TASK TO CARRY OUT: Scan the data for "overhead" and copy each matching line.

BEGIN

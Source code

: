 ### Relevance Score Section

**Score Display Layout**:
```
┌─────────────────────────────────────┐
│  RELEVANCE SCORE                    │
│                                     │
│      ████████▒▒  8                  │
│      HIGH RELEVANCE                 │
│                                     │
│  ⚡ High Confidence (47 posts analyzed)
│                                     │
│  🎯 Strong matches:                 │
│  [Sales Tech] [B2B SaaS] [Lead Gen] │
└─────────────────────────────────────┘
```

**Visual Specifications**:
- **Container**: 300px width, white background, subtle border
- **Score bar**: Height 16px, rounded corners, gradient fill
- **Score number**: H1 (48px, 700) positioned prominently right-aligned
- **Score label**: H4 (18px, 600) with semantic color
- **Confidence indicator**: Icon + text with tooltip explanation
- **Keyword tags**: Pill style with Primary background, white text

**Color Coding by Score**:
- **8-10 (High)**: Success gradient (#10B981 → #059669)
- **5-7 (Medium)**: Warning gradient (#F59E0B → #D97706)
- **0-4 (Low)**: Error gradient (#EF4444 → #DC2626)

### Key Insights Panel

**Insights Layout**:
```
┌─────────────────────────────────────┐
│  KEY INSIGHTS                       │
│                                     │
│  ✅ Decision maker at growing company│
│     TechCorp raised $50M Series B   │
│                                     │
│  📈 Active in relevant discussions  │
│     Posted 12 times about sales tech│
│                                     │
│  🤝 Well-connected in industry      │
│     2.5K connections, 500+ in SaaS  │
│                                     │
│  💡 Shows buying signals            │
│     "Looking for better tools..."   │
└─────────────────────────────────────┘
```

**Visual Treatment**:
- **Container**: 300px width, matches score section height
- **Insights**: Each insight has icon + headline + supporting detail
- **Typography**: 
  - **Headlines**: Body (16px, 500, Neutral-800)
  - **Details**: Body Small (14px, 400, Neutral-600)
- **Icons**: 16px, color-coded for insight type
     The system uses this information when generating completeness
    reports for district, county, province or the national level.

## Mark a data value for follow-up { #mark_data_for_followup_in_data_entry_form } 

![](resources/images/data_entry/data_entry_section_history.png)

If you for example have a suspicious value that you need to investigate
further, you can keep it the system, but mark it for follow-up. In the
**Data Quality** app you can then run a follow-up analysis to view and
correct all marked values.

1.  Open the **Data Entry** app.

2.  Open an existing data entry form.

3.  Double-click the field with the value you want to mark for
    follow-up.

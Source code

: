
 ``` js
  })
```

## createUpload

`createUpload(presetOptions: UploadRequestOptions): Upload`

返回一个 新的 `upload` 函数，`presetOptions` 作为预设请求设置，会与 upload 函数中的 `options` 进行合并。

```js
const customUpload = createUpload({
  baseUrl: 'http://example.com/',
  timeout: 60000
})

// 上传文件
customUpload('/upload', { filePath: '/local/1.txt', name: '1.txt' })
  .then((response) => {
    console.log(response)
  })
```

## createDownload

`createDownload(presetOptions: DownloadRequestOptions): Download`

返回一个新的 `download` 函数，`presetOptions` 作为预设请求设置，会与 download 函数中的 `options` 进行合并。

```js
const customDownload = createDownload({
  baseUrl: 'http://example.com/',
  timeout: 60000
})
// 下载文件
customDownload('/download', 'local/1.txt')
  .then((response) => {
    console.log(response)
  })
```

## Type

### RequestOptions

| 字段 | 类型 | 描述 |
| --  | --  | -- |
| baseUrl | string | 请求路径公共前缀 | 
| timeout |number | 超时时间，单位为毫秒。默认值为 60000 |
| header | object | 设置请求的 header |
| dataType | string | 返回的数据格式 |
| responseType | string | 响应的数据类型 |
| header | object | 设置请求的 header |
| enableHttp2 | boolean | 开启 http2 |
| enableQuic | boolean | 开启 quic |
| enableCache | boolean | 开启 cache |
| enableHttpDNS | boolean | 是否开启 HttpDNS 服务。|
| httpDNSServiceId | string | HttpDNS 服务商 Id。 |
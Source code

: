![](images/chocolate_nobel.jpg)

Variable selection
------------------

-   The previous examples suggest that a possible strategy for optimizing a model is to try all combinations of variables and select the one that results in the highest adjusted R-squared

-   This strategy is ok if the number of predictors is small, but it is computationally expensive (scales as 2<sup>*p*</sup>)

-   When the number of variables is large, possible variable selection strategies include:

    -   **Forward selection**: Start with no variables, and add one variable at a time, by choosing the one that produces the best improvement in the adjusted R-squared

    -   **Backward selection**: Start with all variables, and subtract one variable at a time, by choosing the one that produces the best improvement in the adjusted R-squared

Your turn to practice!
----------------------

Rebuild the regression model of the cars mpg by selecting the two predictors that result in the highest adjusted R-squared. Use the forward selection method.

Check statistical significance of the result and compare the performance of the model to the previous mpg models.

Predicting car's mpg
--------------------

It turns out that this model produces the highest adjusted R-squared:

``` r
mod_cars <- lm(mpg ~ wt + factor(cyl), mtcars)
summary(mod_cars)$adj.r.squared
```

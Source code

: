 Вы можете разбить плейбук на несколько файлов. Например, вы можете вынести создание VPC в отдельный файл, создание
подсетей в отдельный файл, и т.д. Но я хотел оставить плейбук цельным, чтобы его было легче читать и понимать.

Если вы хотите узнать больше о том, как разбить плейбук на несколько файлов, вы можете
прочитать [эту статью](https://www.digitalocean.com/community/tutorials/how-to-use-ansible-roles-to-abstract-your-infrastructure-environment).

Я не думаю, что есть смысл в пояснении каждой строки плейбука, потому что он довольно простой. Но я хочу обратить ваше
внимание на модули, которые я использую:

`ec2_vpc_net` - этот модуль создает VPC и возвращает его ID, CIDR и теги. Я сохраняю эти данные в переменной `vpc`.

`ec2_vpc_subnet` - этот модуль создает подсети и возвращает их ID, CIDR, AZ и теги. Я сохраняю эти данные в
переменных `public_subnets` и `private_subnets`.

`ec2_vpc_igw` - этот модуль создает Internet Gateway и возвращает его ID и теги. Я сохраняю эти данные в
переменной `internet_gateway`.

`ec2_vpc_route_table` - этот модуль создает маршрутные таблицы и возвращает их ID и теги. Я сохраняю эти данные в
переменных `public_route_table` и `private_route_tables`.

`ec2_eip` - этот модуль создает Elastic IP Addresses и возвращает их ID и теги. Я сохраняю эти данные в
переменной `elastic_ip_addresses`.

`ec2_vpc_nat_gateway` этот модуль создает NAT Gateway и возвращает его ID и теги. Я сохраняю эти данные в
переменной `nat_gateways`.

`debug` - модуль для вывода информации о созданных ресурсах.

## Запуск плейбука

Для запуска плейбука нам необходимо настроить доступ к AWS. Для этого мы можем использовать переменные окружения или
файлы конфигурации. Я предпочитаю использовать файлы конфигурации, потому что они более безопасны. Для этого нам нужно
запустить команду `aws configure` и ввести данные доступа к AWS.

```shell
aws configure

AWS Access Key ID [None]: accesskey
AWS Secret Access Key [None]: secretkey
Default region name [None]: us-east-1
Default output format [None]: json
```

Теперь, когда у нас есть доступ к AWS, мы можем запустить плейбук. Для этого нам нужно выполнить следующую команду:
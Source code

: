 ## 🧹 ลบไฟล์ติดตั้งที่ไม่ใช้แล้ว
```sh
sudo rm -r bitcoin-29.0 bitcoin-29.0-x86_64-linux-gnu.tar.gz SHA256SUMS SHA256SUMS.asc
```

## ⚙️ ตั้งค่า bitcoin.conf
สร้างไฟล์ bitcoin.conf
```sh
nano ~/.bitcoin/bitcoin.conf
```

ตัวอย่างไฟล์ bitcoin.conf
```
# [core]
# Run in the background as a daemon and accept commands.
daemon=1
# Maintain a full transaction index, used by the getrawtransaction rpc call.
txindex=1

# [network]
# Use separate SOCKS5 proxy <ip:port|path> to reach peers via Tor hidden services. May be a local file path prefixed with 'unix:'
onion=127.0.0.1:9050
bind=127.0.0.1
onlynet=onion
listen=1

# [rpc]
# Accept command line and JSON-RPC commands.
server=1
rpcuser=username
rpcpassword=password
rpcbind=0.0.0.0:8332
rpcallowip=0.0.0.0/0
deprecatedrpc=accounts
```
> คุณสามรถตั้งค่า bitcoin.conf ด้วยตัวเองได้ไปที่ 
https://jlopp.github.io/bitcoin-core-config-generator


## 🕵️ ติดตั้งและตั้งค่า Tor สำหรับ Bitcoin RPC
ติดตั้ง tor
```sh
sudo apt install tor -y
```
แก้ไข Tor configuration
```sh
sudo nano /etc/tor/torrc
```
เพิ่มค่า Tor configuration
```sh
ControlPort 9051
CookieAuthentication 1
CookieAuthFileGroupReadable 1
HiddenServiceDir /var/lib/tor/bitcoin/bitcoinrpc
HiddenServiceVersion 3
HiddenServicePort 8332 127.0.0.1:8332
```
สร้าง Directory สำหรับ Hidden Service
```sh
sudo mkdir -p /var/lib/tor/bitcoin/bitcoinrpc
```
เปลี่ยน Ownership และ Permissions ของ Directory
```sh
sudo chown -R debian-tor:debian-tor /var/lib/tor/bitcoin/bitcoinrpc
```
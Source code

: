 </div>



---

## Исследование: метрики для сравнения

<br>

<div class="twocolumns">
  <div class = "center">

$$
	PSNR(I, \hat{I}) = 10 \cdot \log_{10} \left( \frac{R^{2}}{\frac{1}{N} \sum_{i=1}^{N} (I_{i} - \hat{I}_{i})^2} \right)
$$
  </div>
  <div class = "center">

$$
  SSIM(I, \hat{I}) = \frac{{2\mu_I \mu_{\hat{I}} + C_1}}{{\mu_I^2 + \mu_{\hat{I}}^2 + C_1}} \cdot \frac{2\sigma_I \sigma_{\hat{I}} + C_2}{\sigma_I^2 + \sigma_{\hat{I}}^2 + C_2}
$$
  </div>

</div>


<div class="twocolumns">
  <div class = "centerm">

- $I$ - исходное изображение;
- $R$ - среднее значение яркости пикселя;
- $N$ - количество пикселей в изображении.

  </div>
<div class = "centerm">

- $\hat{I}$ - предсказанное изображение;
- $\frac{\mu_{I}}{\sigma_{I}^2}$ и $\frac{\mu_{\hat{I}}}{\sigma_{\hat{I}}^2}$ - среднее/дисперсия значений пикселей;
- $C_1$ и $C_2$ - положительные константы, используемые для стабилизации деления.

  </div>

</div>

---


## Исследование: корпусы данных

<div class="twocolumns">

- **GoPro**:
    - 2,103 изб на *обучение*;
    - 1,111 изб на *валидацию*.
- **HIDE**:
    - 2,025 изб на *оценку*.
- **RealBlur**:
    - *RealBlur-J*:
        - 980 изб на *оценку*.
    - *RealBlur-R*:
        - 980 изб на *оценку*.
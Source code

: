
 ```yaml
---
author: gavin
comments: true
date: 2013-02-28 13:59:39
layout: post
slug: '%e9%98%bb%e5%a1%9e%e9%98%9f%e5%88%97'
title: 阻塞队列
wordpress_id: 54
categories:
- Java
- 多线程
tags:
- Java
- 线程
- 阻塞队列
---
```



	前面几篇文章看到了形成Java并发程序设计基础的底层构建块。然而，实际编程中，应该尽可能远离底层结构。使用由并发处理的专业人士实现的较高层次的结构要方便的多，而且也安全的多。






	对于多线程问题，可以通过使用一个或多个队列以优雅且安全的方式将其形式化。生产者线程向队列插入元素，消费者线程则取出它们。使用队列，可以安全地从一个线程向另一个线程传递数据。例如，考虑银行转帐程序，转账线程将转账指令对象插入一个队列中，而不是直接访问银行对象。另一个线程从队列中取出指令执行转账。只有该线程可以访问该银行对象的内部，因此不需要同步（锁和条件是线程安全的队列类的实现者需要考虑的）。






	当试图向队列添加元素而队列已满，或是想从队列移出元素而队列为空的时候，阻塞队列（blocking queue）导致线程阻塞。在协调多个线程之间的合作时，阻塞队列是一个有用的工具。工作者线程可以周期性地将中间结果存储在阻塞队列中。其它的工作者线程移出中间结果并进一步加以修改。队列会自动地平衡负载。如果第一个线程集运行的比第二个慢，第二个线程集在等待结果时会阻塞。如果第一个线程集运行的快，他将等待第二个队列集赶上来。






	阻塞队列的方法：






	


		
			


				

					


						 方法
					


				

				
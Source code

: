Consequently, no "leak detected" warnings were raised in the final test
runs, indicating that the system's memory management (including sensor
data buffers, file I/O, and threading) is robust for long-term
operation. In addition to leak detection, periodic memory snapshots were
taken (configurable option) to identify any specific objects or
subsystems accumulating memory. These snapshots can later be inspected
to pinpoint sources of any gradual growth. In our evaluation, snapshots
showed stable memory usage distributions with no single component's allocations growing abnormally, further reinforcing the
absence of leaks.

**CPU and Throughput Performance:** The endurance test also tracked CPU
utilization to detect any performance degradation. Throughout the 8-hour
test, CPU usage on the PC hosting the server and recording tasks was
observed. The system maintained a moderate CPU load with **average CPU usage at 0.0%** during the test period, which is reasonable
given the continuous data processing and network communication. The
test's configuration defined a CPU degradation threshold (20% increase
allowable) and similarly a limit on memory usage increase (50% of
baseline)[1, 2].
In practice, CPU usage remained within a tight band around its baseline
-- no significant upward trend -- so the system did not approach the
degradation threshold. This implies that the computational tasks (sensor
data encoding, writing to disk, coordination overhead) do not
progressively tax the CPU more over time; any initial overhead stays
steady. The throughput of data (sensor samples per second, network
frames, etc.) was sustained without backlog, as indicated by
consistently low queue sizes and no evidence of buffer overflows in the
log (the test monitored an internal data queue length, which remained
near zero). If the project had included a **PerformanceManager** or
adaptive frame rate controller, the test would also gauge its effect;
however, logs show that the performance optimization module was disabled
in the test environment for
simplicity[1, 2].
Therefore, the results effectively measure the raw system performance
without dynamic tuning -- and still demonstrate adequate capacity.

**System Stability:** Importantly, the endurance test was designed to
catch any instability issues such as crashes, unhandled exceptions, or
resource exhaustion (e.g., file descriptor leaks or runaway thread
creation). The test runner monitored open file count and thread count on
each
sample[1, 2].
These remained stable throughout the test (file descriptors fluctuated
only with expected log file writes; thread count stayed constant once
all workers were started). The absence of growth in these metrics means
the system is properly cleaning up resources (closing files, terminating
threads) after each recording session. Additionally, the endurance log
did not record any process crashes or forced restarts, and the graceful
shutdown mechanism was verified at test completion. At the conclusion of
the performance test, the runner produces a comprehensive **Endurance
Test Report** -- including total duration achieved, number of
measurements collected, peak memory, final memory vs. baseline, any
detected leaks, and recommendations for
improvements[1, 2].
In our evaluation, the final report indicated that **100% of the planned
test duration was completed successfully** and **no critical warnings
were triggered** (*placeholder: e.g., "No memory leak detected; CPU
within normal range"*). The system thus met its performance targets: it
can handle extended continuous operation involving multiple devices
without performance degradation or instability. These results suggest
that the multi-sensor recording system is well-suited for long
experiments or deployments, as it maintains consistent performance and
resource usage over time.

END

RESPONSE TO THIS TASK:
data encoding, writing to disk, coordination overhead) do not
progressively tax the CPU more over time; any initial overhead stays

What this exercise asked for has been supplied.